Camillo Benso, Count of Cavour, the first Prime Minister of Italy. Cavour was instrumental in the establishment of the Regia Marina and the initiation of Italy's ironclad program.

In March 1860, Camillo Benso, Count of Cavour became the Kingdom of Sardinia's naval minister. He assumed this role at a time when Sardinia was rapidly expanding into Northern and Central Italy. This expansion likewise resulted in the growth of the kingdom's navy. In April, Cavour oversaw the incorporation of Tuscany's small fleet into the Royal Sardinian Navy. Immediately after the Tuscan fleet had been integrated into the Sardinian navy, Cavour placed an order with the Société Nouvelle des Forges et Chantiers de la Méditerranée to construct two armored warships in Toulon. These two ships would become the Formidabile class, the first ironclads to serve in the Italian peninsula. While foreign powers such as Austria watched the growth of Sardinia and the expansion of its army closely, the consolidation of the Sardinian Navy after the incorporation of multiple states across the Italian peninsula received far less attention. This allowed Cavour to continue his work incorporating the various fleets Sardinia inherited as more and more Italian states joined the growing kingdom.

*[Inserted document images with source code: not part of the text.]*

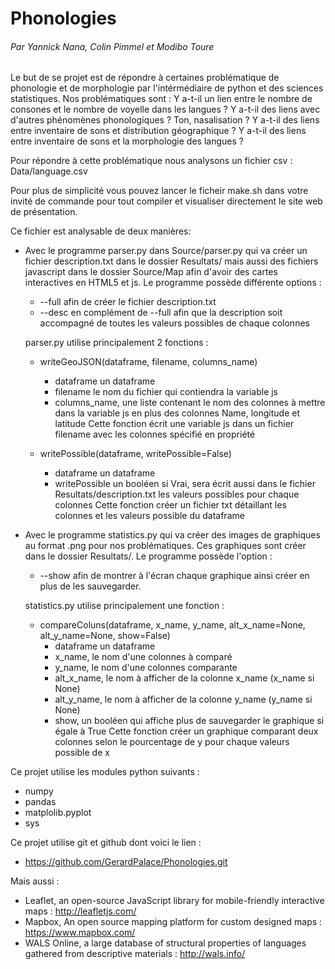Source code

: # Phonologies
###### Par Yannick Nana, Colin Pimmel et Modibo Toure

Le but de se projet est de répondre à certaines problématique de phonologie et de morphologie par l'intérmédiaire de python et des sciences statistiques.
Nos problématiques sont :
Y a-t-il un lien entre le nombre de consones et le nombre de voyelle dans les langues ?
Y a-t-il des liens avec d'autres phénomènes phonologiques ? Ton, nasalisation ?
Y a-t-il des liens entre inventaire de sons et distribution géographique ?
Y a-t-il des liens entre inventaire de sons et la morphologie des langues ?

Pour répondre à cette problématique nous analysons un fichier csv : Data/language.csv

Pour plus de simplicité vous pouvez lancer le ficheir make.sh dans votre invité de commande pour tout compiler et visualiser directement le site web de présentation.

Ce fichier est analysable de deux manières:
- Avec le programme parser.py dans Source/parser.py qui va créer un fichier description.txt dans le dossier Resultats/
   mais aussi des fichiers javascript dans le dossier Source/Map afin d'avoir des cartes interactives en HTML5 et js.
   Le programme possède différente options :
	- --full afin de créer le fichier description.txt
	- --desc en complément de --full afin que la description soit accompagné de toutes les valeurs possibles de chaque colonnes

   parser.py utilise principalement 2 fonctions :
	- writeGeoJSON(dataframe, filename, columns_name)
		- dataframe un dataframe
		- filename le nom du fichier qui contiendra la variable js
		- columns_name, une liste contenant le nom des colonnes à mettre dans la variable js en plus des colonnes Name, longitude et latitude
	   Cette fonction écrit une variable js dans un fichier filename avec les colonnes spécifié en propriété

	- writePossible(dataframe, writePossible=False)
		- dataframe un dataframe
		- writePossible un booléen si Vrai, sera écrit aussi dans le fichier Resultats/description.txt les valeurs possibles pour chaque colonnes
 	   Cette fonction créer un fichier txt détaillant les colonnes et les valeurs possible du dataframe

- Avec le programme statistics.py qui va créer des images de graphiques au format .png pour nos problématiques. Ces graphiques sont créer dans le dossier
   Resultats/. Le programme possède l'option :
	- --show afin de montrer à l'écran chaque graphique ainsi créer en plus de les sauvegarder.

   statistics.py utilise principalement une fonction :
	- compareColuns(dataframe, x_name, y_name, alt_x_name=None, alt_y_name=None, show=False)
		- dataframe un dataframe
		- x_name, le nom d'une colonnes à comparé
		- y_name, le nom d'une colonnes comparante
		- alt_x_name, le nom à afficher de la colonne x_name (x_name si None)
		- alt_y_name, le nom à afficher de la colonne y_name (y_name si None)
		- show, un booléen qui affiche plus de sauvegarder le graphique si égale à True
	   Cette fonction créer un graphique comparant deux colonnes selon le pourcentage de y pour chaque valeurs possible de x

Ce projet utilise les modules python suivants :
 - numpy
 - pandas
 - matplolib.pyplot
 - sys

Ce projet utilise git et github dont voici le lien :
 - https://github.com/GerardPalace/Phonologies.git

Mais aussi :
 - Leaflet, an open-source JavaScript library for mobile-friendly interactive maps : http://leafletjs.com/
 - Mapbox, An open source mapping platform for custom designed maps : https://www.mapbox.com/
 - WALS Online, a large database of structural properties of languages gathered from descriptive materials : http://wals.info/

Garibaldi's conquest of the Kingdom of Two Sicilies marked the beginning of the Sardinian Navy's transformation into the Italian Regia Marina. When the Italian revolutionary landed in Sicily in May 1860, only two steamships were at the disposal of his thousand volunteers. By the time Garibaldi had conquered the island, he had more than 12 steam ships of various types which would later assist in transporting his army across the Strait of Messina to Southern Italy. These numbers were bolstered by the desertion of most of the Neapolitan Navy in July 1860 to Garibaldi's cause. Following Garibaldi's conquest of Naples in September, the remainder of the Neapolitan Navy was handed over to Carlo Pellion di Persano for incorporation into the Sardinia Navy.

The rest of Southern Italy fell in short order and in March 1861, the Kingdom of Italy was proclaimed. By this time, the vast majority of the former navies of the various Italian states had been brought into the Sardinian Navy. Two weeks after the establishment of the Kingdom of Italy, the Italian Regia Marina was created as a single unified naval force for the newly formed kingdom. Cavour immediately asked the Italian Chamber of Deputies for an unprecedented 20,000,000-lire budget to expand the Regia Marina beyond its newly acquired ships. The funds would also be used to construct additional ironclads as well as establish an Italian naval base at Ancona on the Adriatic Sea. The stage was thus set for the Italian ironclad program.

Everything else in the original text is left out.